Das mag an dem Versuch liegen, möglichst zugängliche Identifikationsfiguren zu liefern, ist sicher aber der Notwendigkeit geschuldet: Wenn in 100 Minuten rund 20 verschiedene Figuren abgearbeitet werden wollen, um so einen Querschnitt durch die damalige Abschlussklasse abzubilden, bleibt dem einzelnen zwangsweise nicht viel Platz zur Entfaltung. Kaum eine Szene dauert wirklich länger an, episodenhaft springt der Film von Charakter zu Charakter, lässt sie in unterschiedlichen Konstellationen zusammenkommen, nur um sie anschließend wieder aufzulösen. Dass auf diese Weise kaum ein Thema wirklich ausformuliert wird, ist klar, eine tatsächliche Geschichte hat 10 Jahre nicht zu erzählen – was erstaunlich ist, denn Regiedebütant Jamie Linden machte sich vorher als Drehbuchautor einen Namen (Sie waren Helden, Leuchten der Stille).
Mindestens ebenso erstaunlich ist, wie er für seinen Independentfilm ein derzeit illustres Ensemble gewinnen konnte: Channing Tatum (Magic Mike) und seine Frau Jenna Dewan-Tatum (Step up), Chris Pratt (Guardians of the Galaxy) und Rosario Dawson (Sieben Leben), Oscar Isaac (Inside Llewyn Davis) und Anthony Mackie (Return of the First Avenger), diese und diverse weitere bekannte Schauspieler huschen hier durch die Wiedersehensparty. Dass nicht versucht wurde, aus dieser geradezu absurd hochkarätigen Besetzung nicht mehr Kapital zu schlagen, überrascht, 10 Jahre erscheint hierzulande fast schon verschämt im DVD-Regal.

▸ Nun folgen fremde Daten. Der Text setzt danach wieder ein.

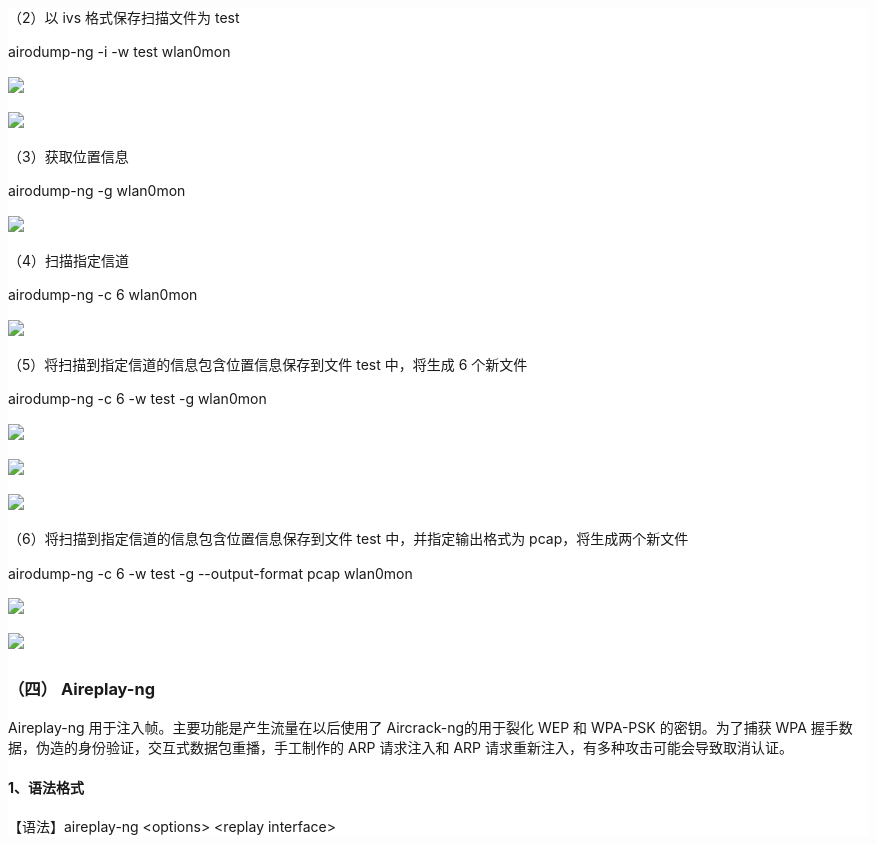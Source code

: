  

 

（2）以 ivs 格式保存扫描文件为 test

airodump-ng -i -w test wlan0mon

![](https://typora-202017030217.oss-cn-beijing.aliyuncs.com/typora/wps54.jpg) 

![](https://typora-202017030217.oss-cn-beijing.aliyuncs.com/typora/wps55.jpg) 

 

（3）获取位置信息

airodump-ng -g wlan0mon

![](https://typora-202017030217.oss-cn-beijing.aliyuncs.com/typora/wps56.jpg) 

 

（4）扫描指定信道

airodump-ng -c 6 wlan0mon

![](https://typora-202017030217.oss-cn-beijing.aliyuncs.com/typora/wps57.jpg) 

 

（5）将扫描到指定信道的信息包含位置信息保存到文件 test 中，将生成 6 个新文件

airodump-ng -c 6 -w test -g wlan0mon

![](https://typora-202017030217.oss-cn-beijing.aliyuncs.com/typora/wps58.jpg) 

![](https://typora-202017030217.oss-cn-beijing.aliyuncs.com/typora/wps59.jpg) 

![](https://typora-202017030217.oss-cn-beijing.aliyuncs.com/typora/wps60.jpg) 

 

（6）将扫描到指定信道的信息包含位置信息保存到文件 test 中，并指定输出格式为 pcap，将生成两个新文件

airodump-ng -c 6 -w test -g --output-format pcap wlan0mon

![](https://typora-202017030217.oss-cn-beijing.aliyuncs.com/typora/wps61.jpg) 

![](https://typora-202017030217.oss-cn-beijing.aliyuncs.com/typora/wps62.jpg) 

 

 

### （四） Aireplay-ng

Aireplay-ng 用于注入帧。主要功能是产生流量在以后使用了 Aircrack-ng的用于裂化 WEP 和 WPA-PSK 的密钥。为了捕获 WPA 握手数据，伪造的身份验证，交互式数据包重播，手工制作的 ARP 请求注入和 ARP 请求重新注入，有多种攻击可能会导致取消认证。 

#### 1、语法格式

【语法】aireplay-ng \<options\> \<replay interface\> 
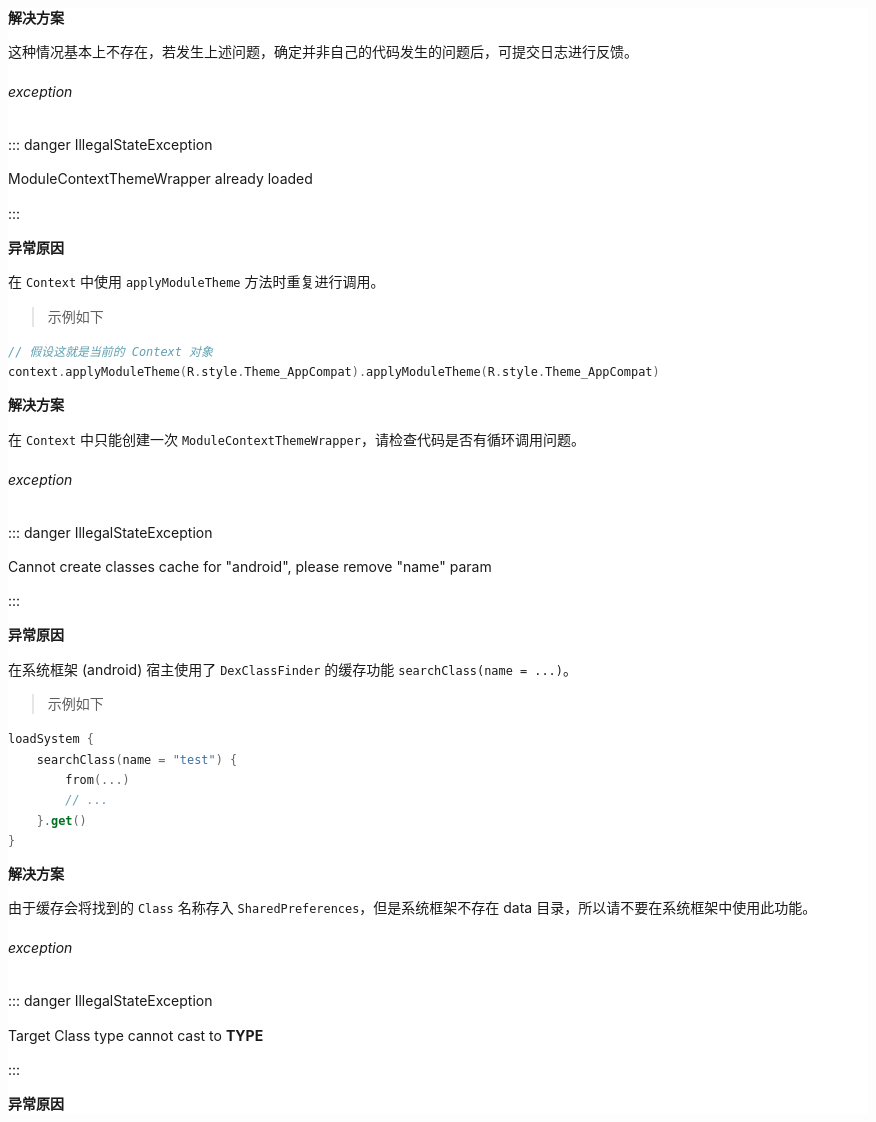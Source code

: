 **解决方案**

这种情况基本上不存在，若发生上述问题，确定并非自己的代码发生的问题后，可提交日志进行反馈。

###### exception

::: danger IllegalStateException 

ModuleContextThemeWrapper already loaded

:::

**异常原因**

在 `Context` 中使用 `applyModuleTheme` 方法时重复进行调用。

> 示例如下

```kotlin
// 假设这就是当前的 Context 对象
context.applyModuleTheme(R.style.Theme_AppCompat).applyModuleTheme(R.style.Theme_AppCompat)
```

**解决方案**

在 `Context` 中只能创建一次 `ModuleContextThemeWrapper`，请检查代码是否有循环调用问题。

###### exception

::: danger IllegalStateException 

Cannot create classes cache for "android", please remove "name" param

:::

**异常原因**

在系统框架 (android) 宿主使用了 `DexClassFinder` 的缓存功能 `searchClass(name = ...)`。

> 示例如下

```kotlin
loadSystem {
    searchClass(name = "test") {
        from(...)
        // ...
    }.get()
}
```

**解决方案**

由于缓存会将找到的 `Class` 名称存入 `SharedPreferences`，但是系统框架不存在 data 目录，所以请不要在系统框架中使用此功能。

###### exception

::: danger IllegalStateException 

Target Class type cannot cast to **TYPE**

:::

**异常原因**
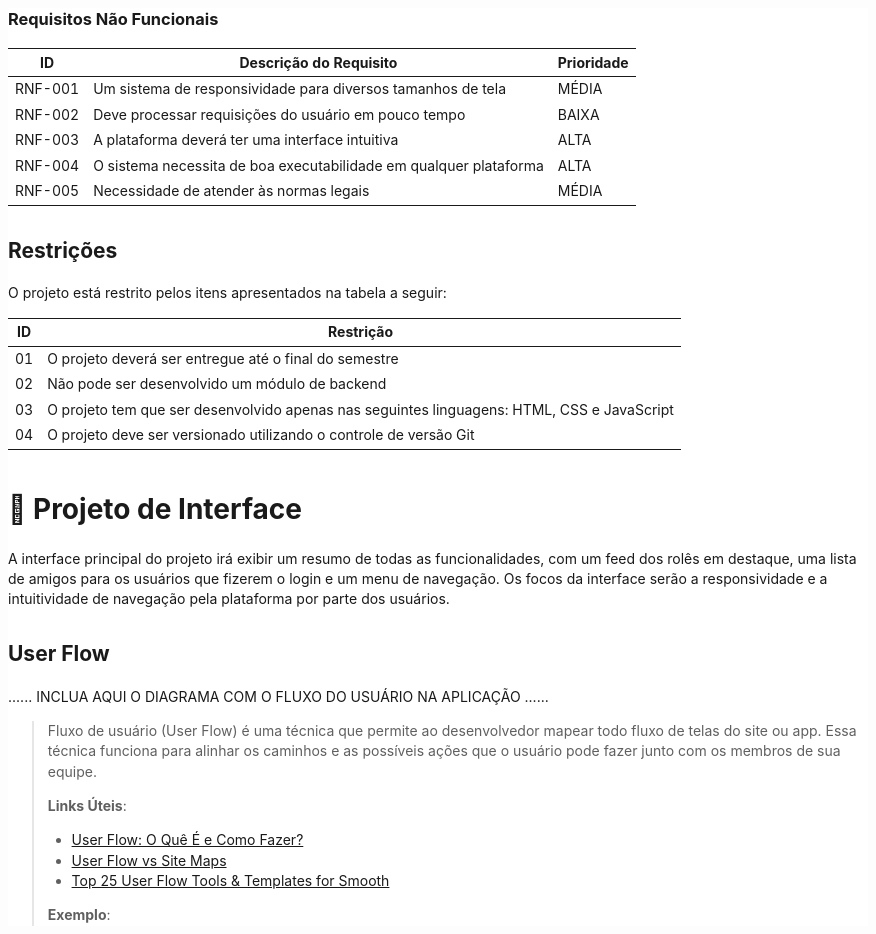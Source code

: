 
### Requisitos Não Funcionais

|ID     | Descrição do Requisito  |Prioridade |
|-------|-------------------------|----|
|RNF-001| Um sistema de responsividade para diversos tamanhos de tela | MÉDIA | 
|RNF-002| Deve processar requisições do usuário em pouco tempo |  BAIXA | 
|RNF-003| A plataforma deverá ter uma interface intuitiva | ALTA | 
|RNF-004| O sistema necessita de boa executabilidade em qualquer plataforma | ALTA |
|RNF-005| Necessidade de atender às normas legais | MÉDIA | 


## Restrições

O projeto está restrito pelos itens apresentados na tabela a seguir:

|ID| Restrição                                             |
|--|-------------------------------------------------------|
|01| O projeto deverá ser entregue até o final do semestre |
|02| Não pode ser desenvolvido um módulo de backend        |
|03| O projeto tem que ser desenvolvido apenas nas seguintes linguagens: HTML, CSS e JavaScript |
|04| O projeto deve ser versionado utilizando o controle de versão Git |



# :art: Projeto de Interface

A interface principal do projeto irá exibir um resumo de todas as funcionalidades, com um feed dos rolês em destaque, uma lista de amigos para os usuários que fizerem o login e um menu de navegação. Os focos da interface serão a responsividade e a intuitividade de navegação pela plataforma por parte dos usuários.


## User Flow

......  INCLUA AQUI O DIAGRAMA COM O FLUXO DO USUÁRIO NA APLICAÇÃO ......


> Fluxo de usuário (User Flow) é uma técnica que permite ao desenvolvedor
> mapear todo fluxo de telas do site ou app. Essa técnica funciona
> para alinhar os caminhos e as possíveis ações que o usuário pode
> fazer junto com os membros de sua equipe.
>
> **Links Úteis**:
> - [User Flow: O Quê É e Como Fazer?](https://medium.com/7bits/fluxo-de-usu%C3%A1rio-user-flow-o-que-%C3%A9-como-fazer-79d965872534)
> - [User Flow vs Site Maps](http://designr.com.br/sitemap-e-user-flow-quais-as-diferencas-e-quando-usar-cada-um/)
> - [Top 25 User Flow Tools & Templates for Smooth](https://www.mockplus.com/blog/post/user-flow-tools)
>
> **Exemplo**:
> 
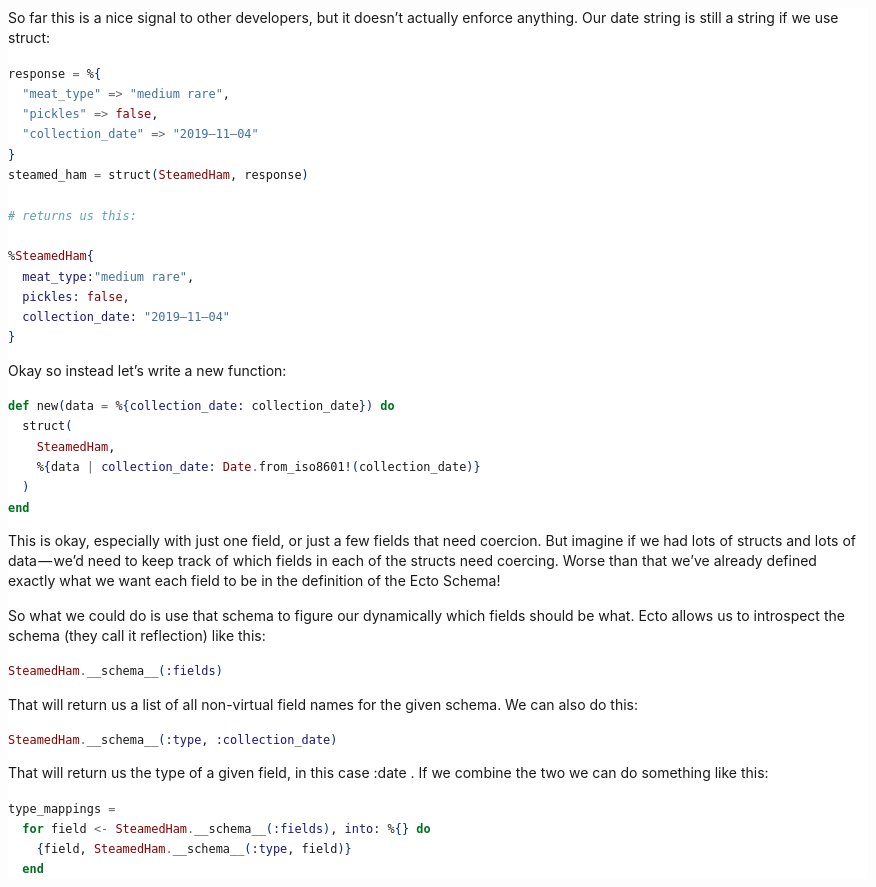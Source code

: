 So far this is a nice signal to other developers, but it doesn’t actually enforce anything. Our date string is still a string if we use struct:

```elixir
response = %{
  "meat_type" => "medium rare",
  "pickles" => false,
  "collection_date" => "2019–11–04"
}
steamed_ham = struct(SteamedHam, response)

# returns us this:

%SteamedHam{
  meat_type:"medium rare",
  pickles: false,
  collection_date: "2019–11–04"
}
```

Okay so instead let’s write a new function:

```elixir
def new(data = %{collection_date: collection_date}) do
  struct(
    SteamedHam,
    %{data | collection_date: Date.from_iso8601!(collection_date)}
  )
end
```

This is okay, especially with just one field, or just a few fields that need coercion. But imagine if we had lots of structs and lots of data — we’d need to keep track of which fields in each of the structs need coercing. Worse than that we’ve already defined exactly what we want each field to be in the definition of the Ecto Schema!

So what we could do is use that schema to figure our dynamically which fields should be what. Ecto allows us to introspect the schema (they call it reflection) like this:

```elixir
SteamedHam.__schema__(:fields)
```

That will return us a list of all non-virtual field names for the given schema. We can also do this:

```elixir
SteamedHam.__schema__(:type, :collection_date)
```

That will return us the type of a given field, in this case :date . If we combine the two we can do something like this:

```elixir
type_mappings =
  for field <- SteamedHam.__schema__(:fields), into: %{} do
    {field, SteamedHam.__schema__(:type, field)}
  end
```
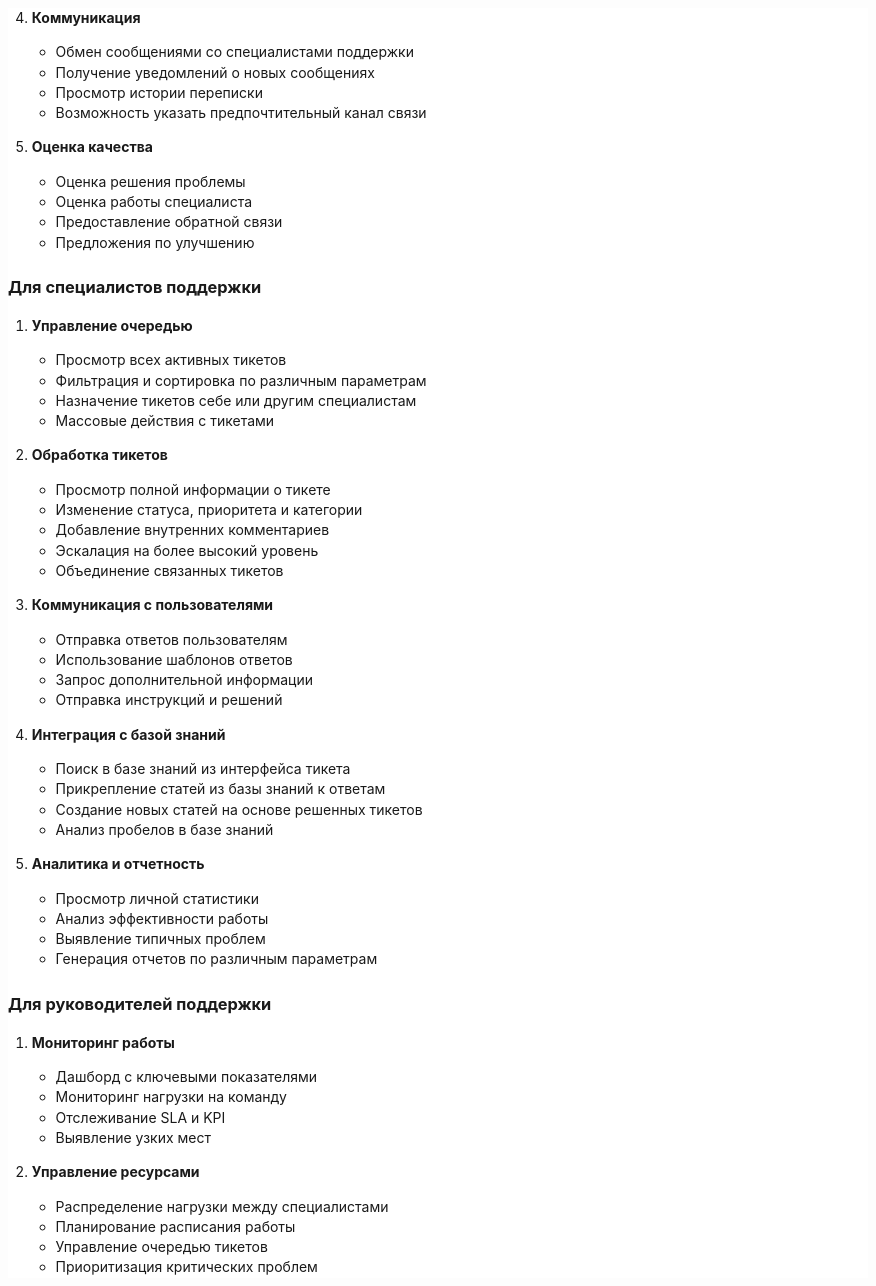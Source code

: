 4. **Коммуникация**
   - Обмен сообщениями со специалистами поддержки
   - Получение уведомлений о новых сообщениях
   - Просмотр истории переписки
   - Возможность указать предпочтительный канал связи

5. **Оценка качества**
   - Оценка решения проблемы
   - Оценка работы специалиста
   - Предоставление обратной связи
   - Предложения по улучшению

### Для специалистов поддержки

1. **Управление очередью**
   - Просмотр всех активных тикетов
   - Фильтрация и сортировка по различным параметрам
   - Назначение тикетов себе или другим специалистам
   - Массовые действия с тикетами

2. **Обработка тикетов**
   - Просмотр полной информации о тикете
   - Изменение статуса, приоритета и категории
   - Добавление внутренних комментариев
   - Эскалация на более высокий уровень
   - Объединение связанных тикетов

3. **Коммуникация с пользователями**
   - Отправка ответов пользователям
   - Использование шаблонов ответов
   - Запрос дополнительной информации
   - Отправка инструкций и решений

4. **Интеграция с базой знаний**
   - Поиск в базе знаний из интерфейса тикета
   - Прикрепление статей из базы знаний к ответам
   - Создание новых статей на основе решенных тикетов
   - Анализ пробелов в базе знаний

5. **Аналитика и отчетность**
   - Просмотр личной статистики
   - Анализ эффективности работы
   - Выявление типичных проблем
   - Генерация отчетов по различным параметрам

### Для руководителей поддержки

1. **Мониторинг работы**
   - Дашборд с ключевыми показателями
   - Мониторинг нагрузки на команду
   - Отслеживание SLA и KPI
   - Выявление узких мест

2. **Управление ресурсами**
   - Распределение нагрузки между специалистами
   - Планирование расписания работы
   - Управление очередью тикетов
   - Приоритизация критических проблем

Dabei ist qualitativ, abgesehen von einer gewissen inhaltlichen Austauschbarkeit, nicht viel an dem Film auszusetzen. Und selbst diese ist zu verschmerzen, denn bei 10 Jahre geht es eben nicht darum, etwas noch nie Dagewesenes zu erzählen, sondern ein authentisches Porträt einer Gruppe von Menschen zu erstellen, die früher zwangsweise viel Zeit miteinander verbrachten und nun wieder aufeinandertreffen. Viele Ereignisse sind eher beiläufig, große Dramen oder Aufreger bleiben aus. Ob ein derart unspektakulärer und leiser Film beim Zuschauer ankommt, hängt letztendlich davon ab, wie gut sie derartige Situationen selbst kennen und sich entsprechen einfühlen können. Wer selbst eine solche Reunion hinter sich hat, bei dem stehen die Chancen gut, dass er sich selbst in der Jubiläumsveranstaltung wiederfindet, in den mal witzigen, mal rührenden oder auch peinlichen Momenten, in den Versuchen der ehemaligen Klassenkameraden, ihren Platz im Leben zu bestimmen.
„Warum in die Vergangenheit schauen, wenn das Ganze Leben vor einem liegt?“ fragt einer dieser Kameraden, den es nicht mehr in seiner alten Heimatstadt hält. Ein wirkliches Gegenargument fällt keinem der Anwesenden ein, so mancher Zuschauer dürfte sich dieselbe Frage vorher selbst schon gestellt haben. Doch auch wenn 10 Jahre keine neuen Erkenntnisse an den Tag fördert und selten über Allgemeinplätze hinaus kommt, gerade für die etwas nostalgisch veranlagten bietet der bittersüße Film viele schöne Momente und einen Anlass, auch selbst wieder in Erinnerungen zu schwelgen. Und vielleicht auch den ein oder anderen Freund anzurufen, den man selbst seit Jahren nicht mehr gesprochen hat.